### Task to complete
Could you retype exactly the lines below between the one holding "Here is a glance" and the one holding "This project is", inclusive, leaving out any pictures?

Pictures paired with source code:
________________

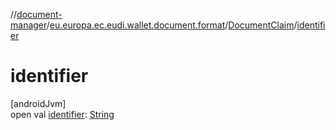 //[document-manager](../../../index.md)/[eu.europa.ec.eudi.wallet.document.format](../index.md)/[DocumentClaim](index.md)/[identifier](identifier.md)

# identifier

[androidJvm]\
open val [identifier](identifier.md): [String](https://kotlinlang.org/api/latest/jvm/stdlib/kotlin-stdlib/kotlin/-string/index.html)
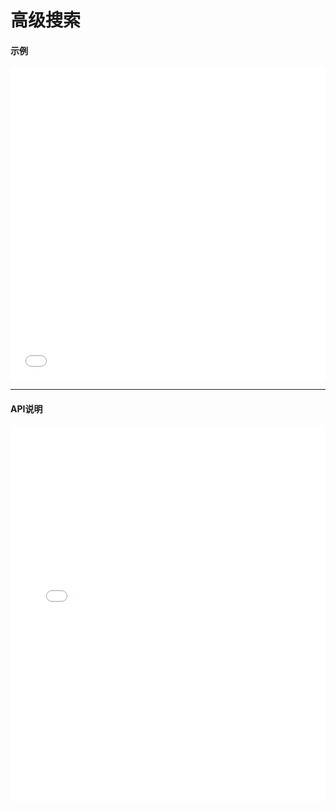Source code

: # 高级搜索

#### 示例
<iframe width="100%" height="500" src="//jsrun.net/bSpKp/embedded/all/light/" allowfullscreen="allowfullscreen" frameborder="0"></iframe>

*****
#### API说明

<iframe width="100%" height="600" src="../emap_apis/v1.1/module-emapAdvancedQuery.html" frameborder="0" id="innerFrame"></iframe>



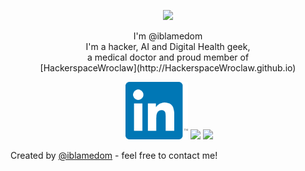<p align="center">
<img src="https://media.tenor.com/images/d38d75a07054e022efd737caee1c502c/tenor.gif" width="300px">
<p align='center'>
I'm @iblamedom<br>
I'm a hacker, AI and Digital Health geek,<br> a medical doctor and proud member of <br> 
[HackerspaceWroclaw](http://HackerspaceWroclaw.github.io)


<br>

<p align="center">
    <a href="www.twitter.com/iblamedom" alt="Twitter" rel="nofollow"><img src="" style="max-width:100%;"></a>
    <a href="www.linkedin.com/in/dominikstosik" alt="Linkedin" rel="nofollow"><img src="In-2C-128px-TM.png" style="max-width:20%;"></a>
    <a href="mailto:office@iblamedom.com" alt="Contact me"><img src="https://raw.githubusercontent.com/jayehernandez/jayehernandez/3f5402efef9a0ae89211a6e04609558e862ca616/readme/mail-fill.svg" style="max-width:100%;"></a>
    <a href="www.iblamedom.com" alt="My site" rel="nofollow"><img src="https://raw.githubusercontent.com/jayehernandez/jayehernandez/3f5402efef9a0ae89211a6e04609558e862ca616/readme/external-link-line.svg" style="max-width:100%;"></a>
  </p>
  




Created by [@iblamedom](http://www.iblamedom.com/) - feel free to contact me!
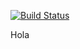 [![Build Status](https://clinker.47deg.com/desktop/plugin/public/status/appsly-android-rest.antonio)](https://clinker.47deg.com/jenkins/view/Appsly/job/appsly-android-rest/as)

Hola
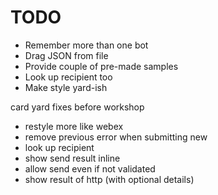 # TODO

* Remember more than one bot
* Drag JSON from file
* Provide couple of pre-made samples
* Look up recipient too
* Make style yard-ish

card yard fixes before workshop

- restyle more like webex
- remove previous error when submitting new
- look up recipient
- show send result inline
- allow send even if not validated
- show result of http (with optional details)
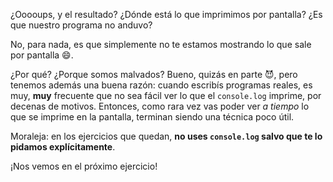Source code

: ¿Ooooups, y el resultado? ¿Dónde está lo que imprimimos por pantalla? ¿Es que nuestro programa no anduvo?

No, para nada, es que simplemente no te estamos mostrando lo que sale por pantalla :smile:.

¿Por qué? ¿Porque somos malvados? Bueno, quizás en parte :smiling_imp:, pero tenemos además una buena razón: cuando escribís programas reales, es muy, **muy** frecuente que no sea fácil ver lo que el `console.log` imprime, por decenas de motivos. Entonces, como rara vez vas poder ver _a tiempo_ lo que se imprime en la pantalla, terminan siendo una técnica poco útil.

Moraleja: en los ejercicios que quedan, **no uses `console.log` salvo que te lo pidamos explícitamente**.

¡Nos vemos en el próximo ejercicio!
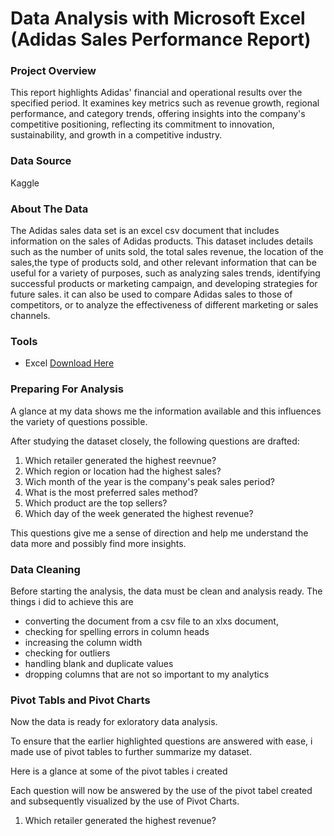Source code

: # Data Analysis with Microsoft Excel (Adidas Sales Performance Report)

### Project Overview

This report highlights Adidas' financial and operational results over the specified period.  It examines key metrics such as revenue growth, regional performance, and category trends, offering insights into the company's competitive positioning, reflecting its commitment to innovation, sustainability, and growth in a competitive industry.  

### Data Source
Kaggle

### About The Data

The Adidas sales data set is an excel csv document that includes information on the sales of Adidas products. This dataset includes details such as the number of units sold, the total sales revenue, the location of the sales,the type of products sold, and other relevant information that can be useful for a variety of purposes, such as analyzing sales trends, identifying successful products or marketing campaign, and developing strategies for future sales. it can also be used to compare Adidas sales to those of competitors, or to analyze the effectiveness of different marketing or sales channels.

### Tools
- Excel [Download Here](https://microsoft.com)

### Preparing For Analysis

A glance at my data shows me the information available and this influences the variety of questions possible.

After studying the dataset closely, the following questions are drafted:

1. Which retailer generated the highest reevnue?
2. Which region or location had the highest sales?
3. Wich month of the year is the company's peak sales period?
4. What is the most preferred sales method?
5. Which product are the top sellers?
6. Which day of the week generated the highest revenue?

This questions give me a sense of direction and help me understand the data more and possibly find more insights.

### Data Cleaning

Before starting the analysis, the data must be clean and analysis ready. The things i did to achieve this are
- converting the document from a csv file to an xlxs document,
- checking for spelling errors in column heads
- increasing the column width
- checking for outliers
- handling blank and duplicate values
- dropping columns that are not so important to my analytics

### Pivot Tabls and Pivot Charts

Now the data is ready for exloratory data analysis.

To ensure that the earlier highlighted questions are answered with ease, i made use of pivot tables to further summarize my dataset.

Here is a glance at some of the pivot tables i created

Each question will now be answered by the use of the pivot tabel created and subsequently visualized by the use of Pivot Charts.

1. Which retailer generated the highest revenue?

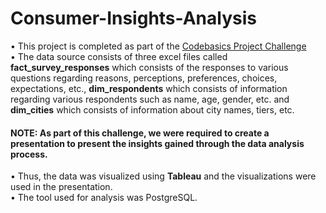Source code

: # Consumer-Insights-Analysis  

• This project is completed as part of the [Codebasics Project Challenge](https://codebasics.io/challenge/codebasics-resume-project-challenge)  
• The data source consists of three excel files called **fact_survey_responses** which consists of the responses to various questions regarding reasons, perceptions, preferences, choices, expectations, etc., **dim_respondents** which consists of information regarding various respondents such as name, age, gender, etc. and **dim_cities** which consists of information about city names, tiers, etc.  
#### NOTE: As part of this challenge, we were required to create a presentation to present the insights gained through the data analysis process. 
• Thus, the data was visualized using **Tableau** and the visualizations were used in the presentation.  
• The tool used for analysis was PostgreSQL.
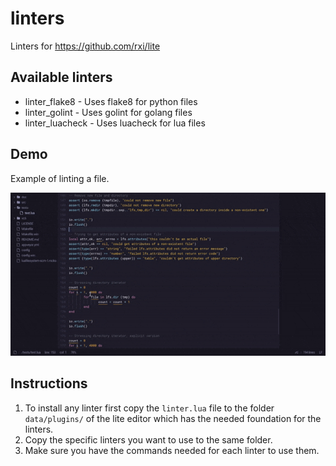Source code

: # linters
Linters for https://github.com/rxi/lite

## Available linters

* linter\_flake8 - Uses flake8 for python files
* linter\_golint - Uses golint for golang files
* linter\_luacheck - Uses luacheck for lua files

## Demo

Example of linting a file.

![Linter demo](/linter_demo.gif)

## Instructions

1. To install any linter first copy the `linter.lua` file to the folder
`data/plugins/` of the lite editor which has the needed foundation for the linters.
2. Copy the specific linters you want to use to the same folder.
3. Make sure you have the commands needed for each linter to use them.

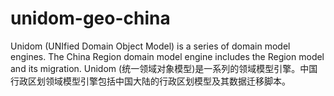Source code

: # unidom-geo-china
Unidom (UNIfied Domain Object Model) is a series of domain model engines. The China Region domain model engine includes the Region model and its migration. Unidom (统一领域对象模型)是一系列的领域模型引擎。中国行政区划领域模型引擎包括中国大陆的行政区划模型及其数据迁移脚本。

________________

### Result for this task
Here is a glance at some of the pivot tables i created

Each question will now be answered by the use of the pivot tabel created and subsequently visualized by the use of Pivot Charts.

1. Which retailer generated the highest revenue?

Source code

: # Consumer-Insights-Analysis  

• This project is completed as part of the [Codebasics Project Challenge](https://codebasics.io/challenge/codebasics-resume-project-challenge)  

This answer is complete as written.